The good news is that we can draw upon past experience. The development of SARA, signed into law in 2002, engaged hundreds of rights holders and interest groups and took nearly a decade to enact.

It involved complex negotiations and trade-offs between industry, provinces, environmentalists and landowners. Of particular note was the process established to engage indigenous peoples.

In 1996, a working group was created that brought together federal officials and representatives of national aboriginal organizations and wildlife management boards to make recommendations for the development of national endangered species legislation.

From preliminary discussions and first principles to the finer points of legislative drafting, this working group continued to serve through several versions of the bill in multiple parliamentary sessions. The authors of this op-ed were active participants, sitting on different sides of the table in the working group and saw how the process worked.

Co-chairs representing the federal government and indigenous peoples created equality at the table.

Indigenous cultural traditions influenced the proceedings with elders reminding us to maintain our focus and work together to protect the Earth. Smudges, prayers and talking circles were part of the process.

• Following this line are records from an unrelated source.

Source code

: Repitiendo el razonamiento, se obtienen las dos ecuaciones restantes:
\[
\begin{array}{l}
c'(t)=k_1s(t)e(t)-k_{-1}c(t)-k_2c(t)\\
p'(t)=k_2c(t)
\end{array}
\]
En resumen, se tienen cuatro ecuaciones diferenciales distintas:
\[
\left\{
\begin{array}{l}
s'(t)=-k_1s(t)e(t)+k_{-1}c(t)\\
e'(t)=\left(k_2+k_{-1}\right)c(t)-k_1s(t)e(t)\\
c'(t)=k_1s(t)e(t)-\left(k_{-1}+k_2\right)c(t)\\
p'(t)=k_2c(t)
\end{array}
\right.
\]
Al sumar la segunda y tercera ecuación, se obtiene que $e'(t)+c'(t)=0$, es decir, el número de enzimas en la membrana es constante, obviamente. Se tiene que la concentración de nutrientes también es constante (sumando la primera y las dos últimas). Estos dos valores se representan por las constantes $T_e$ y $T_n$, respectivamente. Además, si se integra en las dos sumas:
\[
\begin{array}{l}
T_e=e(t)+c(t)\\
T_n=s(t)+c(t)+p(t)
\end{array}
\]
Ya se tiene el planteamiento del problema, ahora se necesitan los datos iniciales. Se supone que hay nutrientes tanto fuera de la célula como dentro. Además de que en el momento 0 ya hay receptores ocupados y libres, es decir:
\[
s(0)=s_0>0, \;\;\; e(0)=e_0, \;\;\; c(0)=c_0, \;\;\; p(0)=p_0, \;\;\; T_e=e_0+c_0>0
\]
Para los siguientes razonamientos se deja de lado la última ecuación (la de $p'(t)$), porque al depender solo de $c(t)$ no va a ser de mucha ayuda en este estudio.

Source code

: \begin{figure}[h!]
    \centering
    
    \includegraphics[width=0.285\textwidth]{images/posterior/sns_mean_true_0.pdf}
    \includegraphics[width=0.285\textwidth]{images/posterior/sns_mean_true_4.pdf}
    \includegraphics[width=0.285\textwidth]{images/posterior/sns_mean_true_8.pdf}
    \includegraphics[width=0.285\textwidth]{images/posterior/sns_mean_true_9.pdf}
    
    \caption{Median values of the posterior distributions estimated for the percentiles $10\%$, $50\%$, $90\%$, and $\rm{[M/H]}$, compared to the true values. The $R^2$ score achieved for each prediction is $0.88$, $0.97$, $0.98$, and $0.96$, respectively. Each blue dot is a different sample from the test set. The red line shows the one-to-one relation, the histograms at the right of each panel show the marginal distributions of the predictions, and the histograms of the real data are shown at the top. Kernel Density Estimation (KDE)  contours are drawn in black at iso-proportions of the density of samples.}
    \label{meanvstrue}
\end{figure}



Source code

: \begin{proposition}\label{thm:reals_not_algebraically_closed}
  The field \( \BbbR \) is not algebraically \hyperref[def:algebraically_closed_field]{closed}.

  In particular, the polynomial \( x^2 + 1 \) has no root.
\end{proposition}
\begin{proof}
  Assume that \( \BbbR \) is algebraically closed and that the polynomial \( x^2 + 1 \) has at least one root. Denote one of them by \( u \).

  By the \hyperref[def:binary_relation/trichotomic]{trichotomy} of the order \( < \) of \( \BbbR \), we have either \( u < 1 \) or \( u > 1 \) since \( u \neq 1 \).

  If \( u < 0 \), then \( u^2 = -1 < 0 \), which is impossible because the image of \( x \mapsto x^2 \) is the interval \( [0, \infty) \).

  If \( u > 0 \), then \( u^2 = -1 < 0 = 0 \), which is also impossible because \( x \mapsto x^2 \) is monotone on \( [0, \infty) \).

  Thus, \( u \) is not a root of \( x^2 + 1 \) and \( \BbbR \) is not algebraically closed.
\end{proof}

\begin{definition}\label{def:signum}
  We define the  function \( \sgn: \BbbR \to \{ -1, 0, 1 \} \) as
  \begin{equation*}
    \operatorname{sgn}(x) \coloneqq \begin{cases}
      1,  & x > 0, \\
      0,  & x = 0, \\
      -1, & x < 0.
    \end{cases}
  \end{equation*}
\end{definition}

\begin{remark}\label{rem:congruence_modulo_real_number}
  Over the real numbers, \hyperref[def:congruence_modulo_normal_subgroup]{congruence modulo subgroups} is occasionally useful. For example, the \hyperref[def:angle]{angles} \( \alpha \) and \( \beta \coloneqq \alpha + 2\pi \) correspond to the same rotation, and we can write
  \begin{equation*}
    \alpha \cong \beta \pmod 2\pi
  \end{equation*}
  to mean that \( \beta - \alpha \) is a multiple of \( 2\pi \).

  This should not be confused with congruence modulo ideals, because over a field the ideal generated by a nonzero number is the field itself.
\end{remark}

It took an open mind on the part of all the participants to put aside their inherent mistrust and suspicions.

But the linchpin of this respectful engagement was the sharing of draft legislation with legal counsel for indigenous organizations prior to its tabling in the House of Commons.

This was a remarkable step, given that the draft was under embargo as a confidential cabinet document. To deliver on this level of consultation required great trust on the part of the federal government, a trust that was earned and returned in full.

The process worked, protecting endangered species and ensuring that indigenous people felt heard. While SARA did not emerge as a perfect law, it was not a “take it or leave it” or, worse yet, a “here’s the new law, get used to it” experience.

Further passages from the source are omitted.